§ Task statement: Reproduce the full listing as it stands. Images do not belong in the copy.

§ Data excerpts:
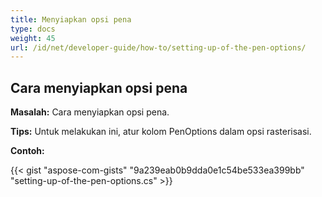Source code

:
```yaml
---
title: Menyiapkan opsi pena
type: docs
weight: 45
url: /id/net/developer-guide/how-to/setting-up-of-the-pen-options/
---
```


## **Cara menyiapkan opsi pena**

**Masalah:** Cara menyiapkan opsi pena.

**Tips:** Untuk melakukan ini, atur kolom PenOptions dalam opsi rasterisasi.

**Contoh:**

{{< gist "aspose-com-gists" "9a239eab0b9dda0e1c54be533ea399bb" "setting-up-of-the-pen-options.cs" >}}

§ Exercise solution:
Source code

:
```yaml
---
title: Menyiapkan opsi pena
type: docs
weight: 45
url: /id/net/developer-guide/how-to/setting-up-of-the-pen-options/
---
```


## **Cara menyiapkan opsi pena**

**Masalah:** Cara menyiapkan opsi pena.

**Tips:** Untuk melakukan ini, atur kolom PenOptions dalam opsi rasterisasi.

**Contoh:**

{{< gist "aspose-com-gists" "9a239eab0b9dda0e1c54be533ea399bb" "setting-up-of-the-pen-options.cs" >}}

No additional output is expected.